Reading at least a half dozen articles on the attacks you’ve endured for abstaining from voting on a purely symbolic measure, I’ve come quickly to appreciate your courage, commitment to civility, your love for your fellow students, and your mature Christian faith. I can’t imagine what it took to not simply vote in the affirmative on a bill denouncing the Trump administration for just considering a revision to Title IX regulations – returning to the original view that a person’s sex match their birth certificate designation.

Your five-paragraph statement to the senate explaining the reasons for your vote is an example of the Apostle Paul’s encouragement in Ephesians 4:15 to “speak the truth in love”. As you said, “In God’s eyes and therefore my own, everyone of you here today and in the LGBTQ+ community a whole is significant, valid, wanted, and loved-even if and when our views differ.” To be specific, where your views-formed by the Judeo-Christian tradition-differed was in this understanding God’s creation of humanity as male and female. You closed your remarks saying, “I again affirm with all my heart that each one of you in this room deserves nothing less than respect, acknowledgement, legal protection, and love, no matter your beliefs. I humbly ask that you extend this same respect and acknowledgment to my community.” Again, even with this thoughtful proclamation, you did not vote against the resolution, merely abstained.

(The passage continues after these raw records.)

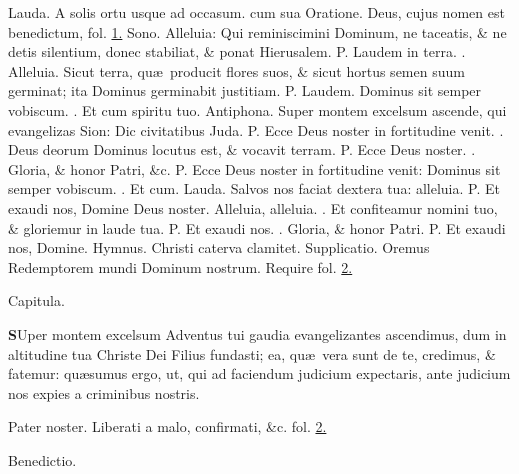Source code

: \documentclass[letter,11pt]{book}
\makeatletter
\DeclareRobustCommand{\Vbar}{\vers@resp{-0.1em}{V}}
\DeclareRobustCommand{\Rbar}{\vers@resp{0pt}{R}}
\newcommand{\vers@resp@sym}{\raisebox{0.2ex}{\rotatebox[origin=c]{-20}{$\m@th\rceil$}}}
\newcommand{\vers@resp}[2]{%
  {\ooalign{\hidewidth\kern#1\vers@resp@sym\hidewidth\cr#2\cr}}%
}%
\def\P{\color{Red} P. \color{black}}
\def\V{\color{Red} \Vbar . \color{black}}
\def\R{\color{Red} \Rbar . \color{black}}
\makeatother
\begin{document}
\begin{multicols}{2}
\par \noindent \color{Red} Lauda. \color{black} A solis ortu usque ad occasum. \color{Red} cum
sua Oratione. \color{black} Deus, cujus nomen est benedictum, \color{Red} fol. \color{black} \hyperlink{page.1}{1.}
\newline \color{Red} Sono. \color{black} Alleluia: Qui reminiscimini Dominum, ne taceatis, \& ne detis silentium, donec stabiliat, \& ponat Hierusalem. \P Laudem in terra. \V Alleluia. Sicut terra, qu\ae \ producit flores suos, \& sicut hortus semen suum germinat; ita Dominus germinabit justitiam. \P Laudem. Dominus sit semper vobiscum. \R Et cum spiritu tuo.
\newline \color{Red} Antiphona. \color{black} Super montem excelsum ascende, qui evangelizas Sion: Dic civitatibus Juda. \P Ecce Deus noster in fortitudine venit. \V Deus deorum Dominus locutus est, \& vocavit terram. \P Ecce Deus noster. \V Gloria, \& honor Patri, \&c. \P Ecce Deus noster in fortitudine venit: Dominus sit semper vobiscum. \R Et cum.
\newline \color{Red} Lauda. \color{black} Salvos nos faciat dextera tua: alleluia. \P Et exaudi nos, Domine Deus noster. Alleluia, alleluia. \V Et confiteamur nomini tuo, \& gloriemur in laude tua. \P Et exaudi nos. \V Gloria, \& honor Patri. \P Et exaudi nos, Domine.
\newline \color{Red} Hymnus. \color{black} Christi caterva clamitet. \color{Red} Supplicatio. \color{black} Oremus Redemptorem mundi Dominum nostrum. \color{Red} Require fol. \color{black} \hyperlink{Supplicatio}{2.}
\vspace{-.5em} \begin{center} \color{Red} Capitula. \end{center} \vspace{-.5em}
\lettrine[lines=2]{\bfseries \color{Red} S}{}Uper montem excelsum Adventus tui gaudia evangelizantes ascendimus, dum in altitudine tua Christe Dei Filius fundasti; ea, qu\ae \ vera sunt de te, credimus, \& fatemur: qu\ae sumus ergo, ut, qui ad faciendum judicium expectaris, ante judicium nos expies a criminibus nostris.
\par Pater noster. Liberati a malo, confirmati, \&c. \color{Red} fol. \color{black} \hyperlink{page.2}{2.}
\vspace{-.5em} \begin{center} \color{Red} Benedictio. \end{center} \vspace{-.5em}

\end{multicols}
\end{document}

As a Californian, a taxpayer, educator, and a person of faith, I hoped that one of our great public universities, known for its historic commitment to free speech, and still operating under the Biblically-based motto “Fiat Lux” (“Let there be light”), would have extended you the grace you so obviously offered to others, but this was not to be. From the campus newspaper editorial criticisms of your abstention, to the petition signed by over 1,000 of your fellow students calling for your ouster from the senate, to the direct personal attacks in open senate meetings, and vicious online harassment you’ve endured, I’m embarrassed by the actions of your fellow students, and the apparent inactions of faculty and administrators. There are sins of commission and omission, and you’ve suffered both.

The stance you took should not have come as a shock to the students who voted for or against you based on clearly stated positions during the campaign last Spring. In the student government voting guide, you stated forthrightly that, “I promise to work tirelessly to promote the needs of the Christian and publications/media communities.” You listed “serve Cal’s Christian Community” as the first of your campaign platforms. You were, no doubt, not only expressing your own judgment in the voting decision, but also representing the students who voted for you – even if they are a minority on campus.

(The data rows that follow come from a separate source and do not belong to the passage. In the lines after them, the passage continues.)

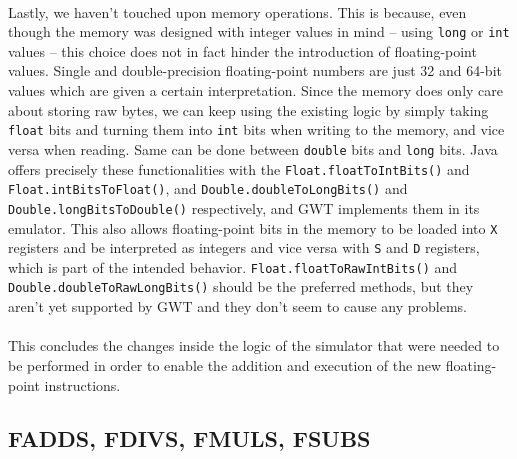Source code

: \paragraph{}
Lastly, we haven't touched upon memory operations. This is because, even though the memory was designed with integer values in mind -- using \verb|long| or \verb|int| values -- this choice does not in fact hinder the introduction of floating-point values. Single and double-precision floating-point numbers are just 32 and 64-bit values which are given a certain interpretation. Since the memory does only care about storing raw bytes, we can keep using the existing logic by simply taking \verb|float| bits and turning them into \verb|int| bits when writing to the memory, and vice versa when reading. Same can be done between \verb|double| bits and \verb|long| bits. Java offers precisely these functionalities with the \verb|Float.floatToIntBits()| and \verb|Float.intBitsToFloat()|, and \verb|Double.doubleToLongBits()| and \verb|Double.longBitsToDouble()| respectively, and GWT implements them in its emulator. This also allows floating-point bits in the memory to be loaded into \verb|X| registers and be interpreted as integers and vice versa with \verb|S| and \verb|D| registers, which is part of the intended behavior. \verb|Float.floatToRawIntBits()| and \verb|Double.doubleToRawLongBits()| should be the preferred methods, but they aren't yet supported by GWT and they don't seem to cause any problems.
\paragraph{}
This concludes the changes inside the logic of the simulator that were needed to be performed in order to enable the addition and execution of the new floating-point instructions.
\subsection{FADDS, FDIVS, FMULS, FSUBS}

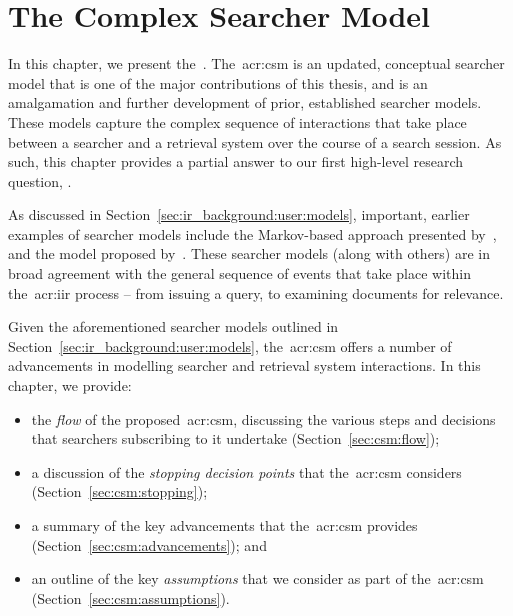 
\chapter[The Complex Searcher Model]{The Complex Searcher Model}\label{chap:csm}
In this chapter, we present the~. The~\gls{acr:csm} is an updated, conceptual searcher model that is one of the major contributions of this thesis, and is an amalgamation and further development of prior, established searcher models. These models capture the complex sequence of interactions that take place between a searcher and a retrieval system over the course of a search session. As such, this chapter provides a partial answer to our first high-level research question, .

\begin{figure}[h]
    \centering
    \vspace{4mm}
    \label{fig:model_example}
    \vspace{-5mm}
\end{figure}

As discussed in Section~\ref{sec:ir_background:user:models}, important, earlier examples of searcher models include the Markov-based approach presented by~\cite{baskaya2013behavioural_factors}, and the model proposed by~\cite{thomas2014modelling_behaviour}. These searcher models (along with others) are in broad agreement with the general sequence of events that take place within the~\gls{acr:iir} process -- from issuing a query, to examining documents for relevance.

Given the aforementioned searcher models outlined in Section~\ref{sec:ir_background:user:models}, the~\gls{acr:csm} offers a number of advancements in modelling searcher and retrieval system interactions. In this chapter, we provide:

\begin{itemize}
    \item{the \emph{flow} of the proposed~\gls{acr:csm}, discussing the various steps and decisions that searchers subscribing to it undertake (Section~\ref{sec:csm:flow});}
    \item{a discussion of the \emph{stopping decision points} that the~\gls{acr:csm} considers (Section~\ref{sec:csm:stopping});}
    \item{a summary of the key advancements that the~\gls{acr:csm} provides (Section~\ref{sec:csm:advancements}); and}
    \item{an outline of the key \emph{assumptions} that we consider as part of the~\gls{acr:csm} (Section~\ref{sec:csm:assumptions}).}
\end{itemize}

As the dean of one of America’s only graduate policy schools based at a Christian university, we welcome students of all faiths and no faith to our campus overlooking the Pacific. We believe strongly in the concept of “viewpoint diversity”-the understanding that the American Experiment was created through deliberation and debate, and if it is to be sustained, we’ll need public leaders able to work across differences even as they are grounded in our founding principles. Scripture teaches us the inestimable value of every individual, and the Constitution teaches us that religious liberty is foundational to promoting the common good. You’ve demonstrated a familiarity with both of these perspectives over these last months.

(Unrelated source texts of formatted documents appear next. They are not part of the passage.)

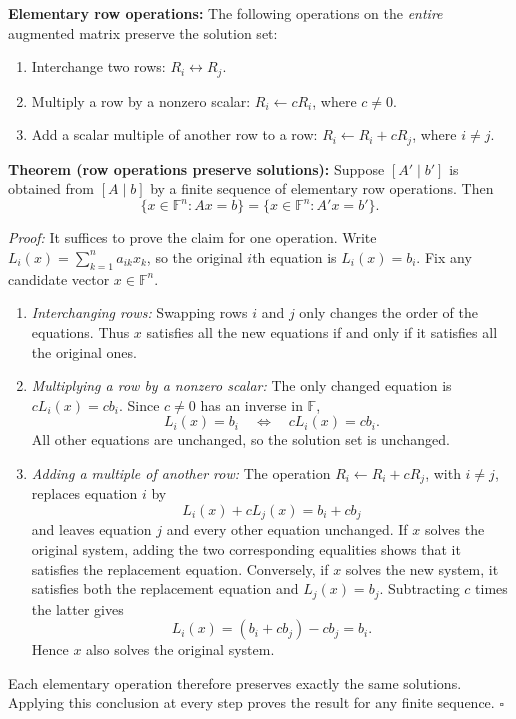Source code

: \documentclass[a4paper,11pt,abstract=true]{scrartcl}
\theoremstyle{dotlessP}
\theoremstyle{dotlessS}
\theoremstyle{remark}
\theoremstyle{definition}
\begin{document}
\begin{claim_box}
\textbf{Elementary row operations:} The following operations on
the \emph{entire} augmented matrix preserve the solution set:
\begin{enumerate}
    \item Interchange two rows: $R_i\leftrightarrow R_j$.
    \item Multiply a row by a nonzero scalar:
    $R_i\leftarrow cR_i$, where $c\neq0$.
    \item Add a scalar multiple of another row to a row:
    $R_i\leftarrow R_i+cR_j$, where $i\neq j$.
\end{enumerate}
\end{claim_box}

\begin{claim_box}
\textbf{Theorem (row operations preserve solutions):} Suppose
$[A'\mid b']$ is obtained from $[A\mid b]$ by a finite sequence of
elementary row operations. Then
\[
\{x\in\mathbb{F}^n:Ax=b\}
=\{x\in\mathbb{F}^n:A'x=b'\}.
\]

\textit{Proof:} It suffices to prove the claim for one operation.
Write $L_i(x)=\sum_{k=1}^n a_{ik}x_k$, so the original $i$th
equation is $L_i(x)=b_i$. Fix any candidate vector $x\in\mathbb{F}^n$.
\begin{enumerate}
    \item \emph{Interchanging rows:} Swapping rows $i$ and $j$ only
    changes the order of the equations. Thus $x$ satisfies all the
    new equations if and only if it satisfies all the original ones.
    \item \emph{Multiplying a row by a nonzero scalar:} The only
    changed equation is $cL_i(x)=cb_i$. Since $c\neq0$ has an inverse
    in $\mathbb{F}$,
    \[
    L_i(x)=b_i\quad\Longleftrightarrow\quad cL_i(x)=cb_i.
    \]
    All other equations are unchanged, so the solution set is unchanged.
    \item \emph{Adding a multiple of another row:} The operation
    $R_i\leftarrow R_i+cR_j$, with $i\neq j$, replaces equation $i$ by
    \[
    L_i(x)+cL_j(x)=b_i+cb_j
    \]
    and leaves equation $j$ and every other equation unchanged.
    If $x$ solves the original system, adding the two corresponding
    equalities shows that it satisfies the replacement equation.
    Conversely, if $x$ solves the new system, it satisfies both the
    replacement equation and $L_j(x)=b_j$. Subtracting $c$ times the
    latter gives
    \[
    L_i(x)=(b_i+cb_j)-cb_j=b_i.
    \]
    Hence $x$ also solves the original system.
\end{enumerate}
Each elementary operation therefore preserves exactly the same
solutions. Applying this conclusion at every step proves the result
for any finite sequence. \hfill$\square$
\end{claim_box}
\end{document}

I read that you’re considering going in to the business world after you make it through (survive?) Berkeley. While I know you still have another year remaining at Cal, I hope you’ll also consider my offer of an academic scholarship to the School of Public Policy at Pepperdine upon your acceptance. You’ve so clearly displayed the skills, passion, bravery of a great public leader, and I know you’ll benefit from our unique program wherever you go in your career. It might be time to experience an educational community that provides more welcoming and diverse views – literally and figuratively.